(Data excerpts)
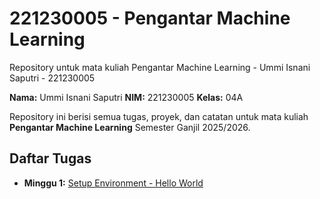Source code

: # 221230005 - Pengantar Machine Learning

Repository untuk mata kuliah Pengantar Machine Learning - Ummi Isnani Saputri - 221230005

**Nama:** Ummi Isnani Saputri
**NIM:** 221230005
**Kelas:** 04A

Repository ini berisi semua tugas, proyek, dan catatan untuk mata kuliah **Pengantar Machine Learning** Semester Ganjil 2025/2026.

## Daftar Tugas
- **Minggu 1:** [Setup Environment - Hello World](https://github.com/S4putri/221230005-Pengantar-ML/blob/main/Tugas_Minggu_1_Hello_World.ipynb)
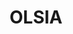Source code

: ---
title: OLSIA
description: "OLSIA (Open Lumber Spine Image Analysis) is a 3D Slicer extension designed for automated lumbar spine analysis. It segments vertebral bodies (L1-S1) and intervertebral discs (L1/L2-L5/S1), and automatically grades disc degeneration using the Pfirrmann scale. OLSIA also features a batch processing mode for DICOM images, generating individual segmentation masks and a consolidated CSV file containing participant information, Pfirrmann grades, and disc height index measurements."
image: /assets/images/software/olsia.png
link: https://imedslab.github.io/spineslicer
---
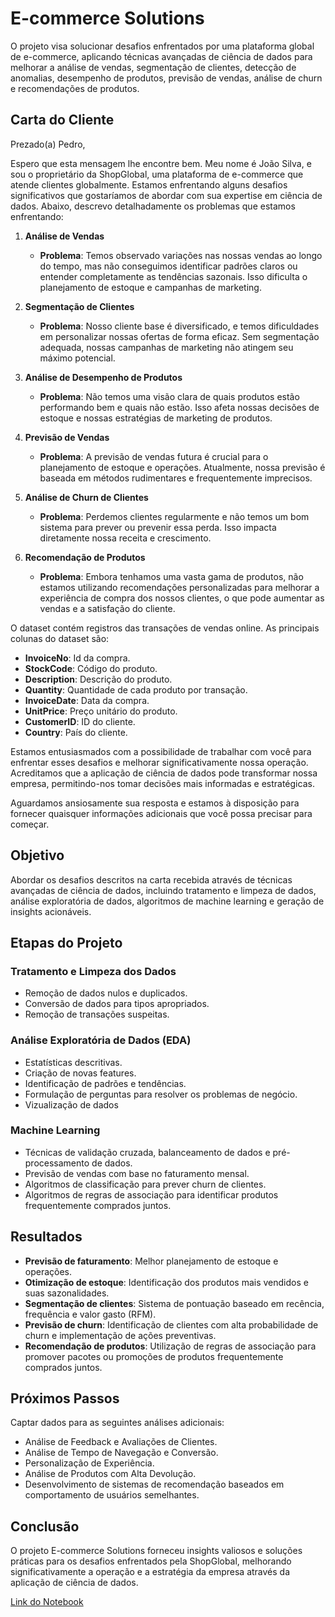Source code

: # E-commerce Solutions
O projeto visa solucionar desafios enfrentados por uma plataforma global de e-commerce, aplicando técnicas avançadas de ciência de dados para melhorar a análise de vendas, segmentação de clientes, detecção de anomalias, desempenho de produtos, previsão de vendas, análise de churn e recomendações de produtos.

## Carta do Cliente

Prezado(a) Pedro,

Espero que esta mensagem lhe encontre bem. Meu nome é João Silva, e sou o proprietário da ShopGlobal, uma plataforma de e-commerce que atende clientes globalmente. Estamos enfrentando alguns desafios significativos que gostaríamos de abordar com sua expertise em ciência de dados. Abaixo, descrevo detalhadamente os problemas que estamos enfrentando:

1. **Análise de Vendas**
   - **Problema**: Temos observado variações nas nossas vendas ao longo do tempo, mas não conseguimos identificar padrões claros ou entender completamente as tendências sazonais. Isso dificulta o planejamento de estoque e campanhas de marketing.

2. **Segmentação de Clientes**
   - **Problema**: Nosso cliente base é diversificado, e temos dificuldades em personalizar nossas ofertas de forma eficaz. Sem segmentação adequada, nossas campanhas de marketing não atingem seu máximo potencial.

3. **Análise de Desempenho de Produtos**
   - **Problema**: Não temos uma visão clara de quais produtos estão performando bem e quais não estão. Isso afeta nossas decisões de estoque e nossas estratégias de marketing de produtos.

4. **Previsão de Vendas**
   - **Problema**: A previsão de vendas futura é crucial para o planejamento de estoque e operações. Atualmente, nossa previsão é baseada em métodos rudimentares e frequentemente imprecisos.

5. **Análise de Churn de Clientes**
   - **Problema**: Perdemos clientes regularmente e não temos um bom sistema para prever ou prevenir essa perda. Isso impacta diretamente nossa receita e crescimento.

6. **Recomendação de Produtos**
   - **Problema**: Embora tenhamos uma vasta gama de produtos, não estamos utilizando recomendações personalizadas para melhorar a experiência de compra dos nossos clientes, o que pode aumentar as vendas e a satisfação do cliente.

O dataset contém registros das transações de vendas online. As principais colunas do dataset são:
- **InvoiceNo**: Id da compra.
- **StockCode**: Código do produto.
- **Description**: Descrição do produto.
- **Quantity**: Quantidade de cada produto por transação.
- **InvoiceDate**: Data da compra.
- **UnitPrice**: Preço unitário do produto.
- **CustomerID**: ID do cliente.
- **Country**: País do cliente.

Estamos entusiasmados com a possibilidade de trabalhar com você para enfrentar esses desafios e melhorar significativamente nossa operação. Acreditamos que a aplicação de ciência de dados pode transformar nossa empresa, permitindo-nos tomar decisões mais informadas e estratégicas.

Aguardamos ansiosamente sua resposta e estamos à disposição para fornecer quaisquer informações adicionais que você possa precisar para começar.

## Objetivo
Abordar os desafios descritos na carta recebida através de técnicas avançadas de ciência de dados, incluindo tratamento e limpeza de dados, análise exploratória de dados, algoritmos de machine learning e geração de insights acionáveis.

## Etapas do Projeto

### Tratamento e Limpeza dos Dados
- Remoção de dados nulos e duplicados.
- Conversão de dados para tipos apropriados.
- Remoção de transações suspeitas.

### Análise Exploratória de Dados (EDA)
- Estatísticas descritivas.
- Criação de novas features.
- Identificação de padrões e tendências.
- Formulação de perguntas para resolver os problemas de negócio.
- Vizualização de dados

### Machine Learning
- Técnicas de validação cruzada, balanceamento de dados e pré-processamento de dados.
- Previsão de vendas com base no faturamento mensal.
- Algoritmos de classificação para prever churn de clientes.
- Algoritmos de regras de associação para identificar produtos frequentemente comprados juntos.

## Resultados
- **Previsão de faturamento**: Melhor planejamento de estoque e operações.
- **Otimização de estoque**: Identificação dos produtos mais vendidos e suas sazonalidades.
- **Segmentação de clientes**: Sistema de pontuação baseado em recência, frequência e valor gasto (RFM).
- **Previsão de churn**: Identificação de clientes com alta probabilidade de churn e implementação de ações preventivas.
- **Recomendação de produtos**: Utilização de regras de associação para promover pacotes ou promoções de produtos frequentemente comprados juntos.

## Próximos Passos
Captar dados para as seguintes análises adicionais:
- Análise de Feedback e Avaliações de Clientes.
- Análise de Tempo de Navegação e Conversão.
- Personalização de Experiência.
- Análise de Produtos com Alta Devolução.
- Desenvolvimento de sistemas de recomendação baseados em comportamento de usuários semelhantes.

## Conclusão
O projeto E-commerce Solutions forneceu insights valiosos e soluções práticas para os desafios enfrentados pela ShopGlobal, melhorando significativamente a operação e a estratégia da empresa através da aplicação de ciência de dados.

[Link do Notebook](https://github.com/pedrolouzeiro/proj_ecommerce/blob/main/Projeto/Proj_ecommerce_final.ipynb)
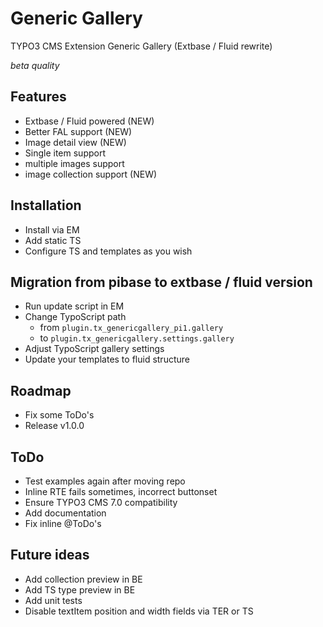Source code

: Generic Gallery
===============

TYPO3 CMS Extension Generic Gallery (Extbase / Fluid rewrite)

_beta quality_


Features
--------

* Extbase / Fluid powered (NEW)
* Better FAL support (NEW)
* Image detail view (NEW)
* Single item support
* multiple images support
* image collection support (NEW)


Installation
------------

* Install via EM
* Add static TS
* Configure TS and templates as you wish


Migration from pibase to extbase / fluid version
------------------------------------------------

* Run update script in EM
* Change TypoScript path
	* from `plugin.tx_genericgallery_pi1.gallery`
	* to `plugin.tx_genericgallery.settings.gallery`
* Adjust TypoScript gallery settings
* Update your templates to fluid structure



Roadmap
-------

* Fix some ToDo's
* Release v1.0.0


ToDo
----
* Test examples again after moving repo
* Inline RTE fails sometimes, incorrect buttonset
* Ensure TYPO3 CMS 7.0 compatibility
* Add documentation
* Fix inline @ToDo's


Future ideas
------------

* Add collection preview in BE
* Add TS type preview in BE
* Add unit tests
* Disable textItem position and width fields via TER or TS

What to produce |
Determine the number of lines in the entries that hold the string "padrões"; write that number and nothing else.

Written response |
2